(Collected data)
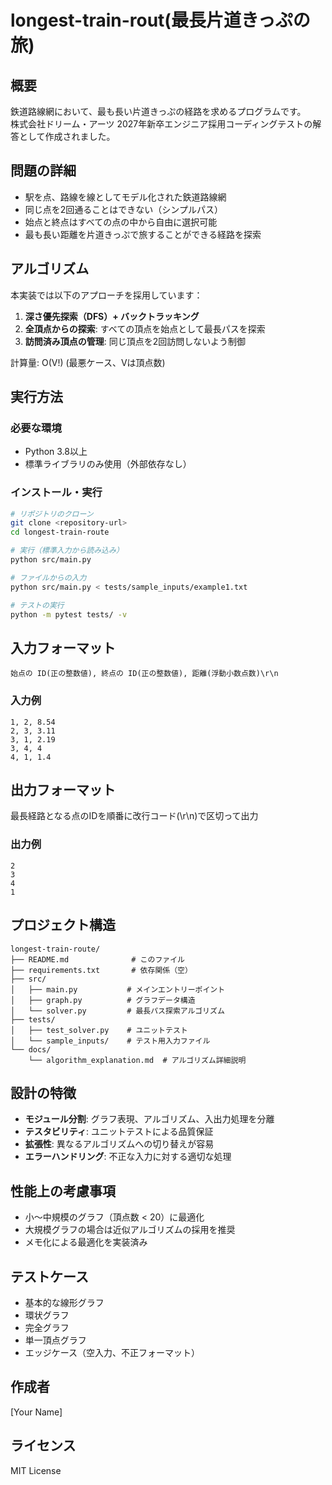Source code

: # longest-train-rout(最長片道きっぷの旅)

## 概要
鉄道路線網において、最も長い片道きっぷの経路を求めるプログラムです。  
株式会社ドリーム・アーツ 2027年新卒エンジニア採用コーディングテストの解答として作成されました。

## 問題の詳細
- 駅を点、路線を線としてモデル化された鉄道路線網
- 同じ点を2回通ることはできない（シンプルパス）
- 始点と終点はすべての点の中から自由に選択可能
- 最も長い距離を片道きっぷで旅することができる経路を探索

## アルゴリズム
本実装では以下のアプローチを採用しています：
1. **深さ優先探索（DFS）+ バックトラッキング**
2. **全頂点からの探索**: すべての頂点を始点として最長パスを探索
3. **訪問済み頂点の管理**: 同じ頂点を2回訪問しないよう制御

計算量: O(V!) (最悪ケース、Vは頂点数)

## 実行方法

### 必要な環境
- Python 3.8以上
- 標準ライブラリのみ使用（外部依存なし）

### インストール・実行
```bash
# リポジトリのクローン
git clone <repository-url>
cd longest-train-route

# 実行（標準入力から読み込み）
python src/main.py

# ファイルからの入力
python src/main.py < tests/sample_inputs/example1.txt

# テストの実行
python -m pytest tests/ -v
```

## 入力フォーマット
```
始点の ID(正の整数値), 終点の ID(正の整数値), 距離(浮動小数点数)\r\n
```

### 入力例
```
1, 2, 8.54
2, 3, 3.11
3, 1, 2.19
3, 4, 4
4, 1, 1.4
```

## 出力フォーマット
最長経路となる点のIDを順番に改行コード(\r\n)で区切って出力

### 出力例
```
2
3
4
1
```

## プロジェクト構造
```
longest-train-route/
├── README.md              # このファイル
├── requirements.txt       # 依存関係（空）
├── src/
│   ├── main.py           # メインエントリーポイント
│   ├── graph.py          # グラフデータ構造
│   └── solver.py         # 最長パス探索アルゴリズム
├── tests/
│   ├── test_solver.py    # ユニットテスト
│   └── sample_inputs/    # テスト用入力ファイル
└── docs/
    └── algorithm_explanation.md  # アルゴリズム詳細説明
```

## 設計の特徴
- **モジュール分割**: グラフ表現、アルゴリズム、入出力処理を分離
- **テスタビリティ**: ユニットテストによる品質保証
- **拡張性**: 異なるアルゴリズムへの切り替えが容易
- **エラーハンドリング**: 不正な入力に対する適切な処理

## 性能上の考慮事項
- 小〜中規模のグラフ（頂点数 < 20）に最適化
- 大規模グラフの場合は近似アルゴリズムの採用を推奨
- メモ化による最適化を実装済み

## テストケース
- 基本的な線形グラフ
- 環状グラフ
- 完全グラフ
- 単一頂点グラフ
- エッジケース（空入力、不正フォーマット）

## 作成者
[Your Name]

## ライセンス
MIT License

• Problem requirements:
Give back exactly the lines above, from the line containing "株式会社ドリーム・アーツ 2" through the line containing "- **拡張性**: 異なるアルゴリズムへの切り替えが容易", with both end lines and nothing more.

• Expected answer:
株式会社ドリーム・アーツ 2027年新卒エンジニア採用コーディングテストの解答として作成されました。

## 問題の詳細
- 駅を点、路線を線としてモデル化された鉄道路線網
- 同じ点を2回通ることはできない（シンプルパス）
- 始点と終点はすべての点の中から自由に選択可能
- 最も長い距離を片道きっぷで旅することができる経路を探索

## アルゴリズム
本実装では以下のアプローチを採用しています：
1. **深さ優先探索（DFS）+ バックトラッキング**
2. **全頂点からの探索**: すべての頂点を始点として最長パスを探索
3. **訪問済み頂点の管理**: 同じ頂点を2回訪問しないよう制御

計算量: O(V!) (最悪ケース、Vは頂点数)

## 実行方法

### 必要な環境
- Python 3.8以上
- 標準ライブラリのみ使用（外部依存なし）

### インストール・実行
```bash
# リポジトリのクローン
git clone <repository-url>
cd longest-train-route

# 実行（標準入力から読み込み）
python src/main.py

# ファイルからの入力
python src/main.py < tests/sample_inputs/example1.txt

# テストの実行
python -m pytest tests/ -v
```

## 入力フォーマット
```
始点の ID(正の整数値), 終点の ID(正の整数値), 距離(浮動小数点数)\r\n
```

### 入力例
```
1, 2, 8.54
2, 3, 3.11
3, 1, 2.19
3, 4, 4
4, 1, 1.4
```

## 出力フォーマット
最長経路となる点のIDを順番に改行コード(\r\n)で区切って出力

### 出力例
```
2
3
4
1
```

## プロジェクト構造
```
longest-train-route/
├── README.md              # このファイル
├── requirements.txt       # 依存関係（空）
├── src/
│   ├── main.py           # メインエントリーポイント
│   ├── graph.py          # グラフデータ構造
│   └── solver.py         # 最長パス探索アルゴリズム
├── tests/
│   ├── test_solver.py    # ユニットテスト
│   └── sample_inputs/    # テスト用入力ファイル
└── docs/
    └── algorithm_explanation.md  # アルゴリズム詳細説明
```

## 設計の特徴
- **モジュール分割**: グラフ表現、アルゴリズム、入出力処理を分離
- **テスタビリティ**: ユニットテストによる品質保証
- **拡張性**: 異なるアルゴリズムへの切り替えが容易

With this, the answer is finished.